This May Not Be What You Think It Is

by Joseph C. Duckworth


Book Details

Humor, Intrigue, "Ghosts" "UFOs," "Bigfoot," suspense, beyond here and now.

Ambrose Bierce fought in the Union Army at the bloody Battle of Shiloh in 1862. As a Reporter for the "San Francisco Examiner" in 1913, he went to Mexico to cover the Mexican Revolution. His final transmittal on the 26th of December,1913 said: "As to me, I leave here tomorrow for an unknown destination." Bierce mysteriously disappeared next day. Some said he might have been killed. He knew he would "leave for an unknown destination" on that day, so it was highly doubtful that he was killed. Bierce was known for his "huge surprise" endings for some of his stories. "Occurrence at Owl Creek Bridge" is a good example.

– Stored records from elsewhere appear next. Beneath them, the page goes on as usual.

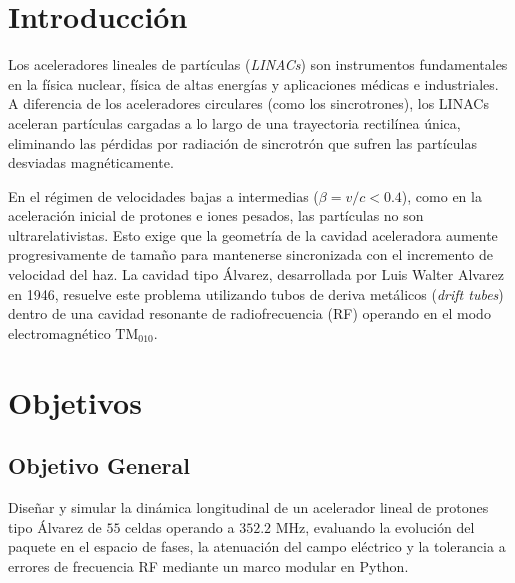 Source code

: 
\chapter*{Introducción}
Los aceleradores lineales de partículas (\textit{LINACs}) son instrumentos fundamentales en la física nuclear, física de altas energías y aplicaciones médicas e industriales. A diferencia de los aceleradores circulares (como los sincrotrones), los LINACs aceleran partículas cargadas a lo largo de una trayectoria rectilínea única, eliminando las pérdidas por radiación de sincrotrón que sufren las partículas desviadas magnéticamente.

En el régimen de velocidades bajas a intermedias ($\beta = v/c < 0.4$), como en la aceleración inicial de protones e iones pesados, las partículas no son ultrarelativistas. Esto exige que la geometría de la cavidad aceleradora aumente progresivamente de tamaño para mantenerse sincronizada con el incremento de velocidad del haz. La cavidad tipo Álvarez, desarrollada por Luis Walter Alvarez en 1946, resuelve este problema utilizando tubos de deriva metálicos (\textit{drift tubes}) dentro de una cavidad resonante de radiofrecuencia (RF) operando en el modo electromagnético $\text{TM}_{010}$.



\chapter*{Objetivos}

\section*{Objetivo General}
Diseñar y simular la dinámica longitudinal de un acelerador lineal de protones tipo Álvarez de $55$ celdas operando a $352.2\text{ MHz}$, evaluando la evolución del paquete en el espacio de fases, la atenuación del campo eléctrico y la tolerancia a errores de frecuencia RF mediante un marco modular en Python.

One of the stories written about Bierce hints as to his disappearance being tied to "Alien Beings" from another Planet. Short stories herein are absolute facts, or whimsical twists to those stories which are absolute fact. The reader will find Humor, Intrigue, "Ghosts" "UFOs" "Bigfoot," adventure and suspense, as well as very clear insight to the "beyond here and now." Bierce might have enjoyed reading the surprise ending elements found herein. Be prepared for those surprise endings They exist here, as surely as Bierce did. Are you ready? Trust me, you need to be ready!


About the Author

Joseph C. Duckworth

I often sat at the feet of those telling old family stories, learning the stories well. "Ghost stories" intrigue many. My Father experienced firsthand two of this book's stories. I grew up where he did, in Mineral Wells, West Virginia, playing often in "George's Log Cabin." It exists there still.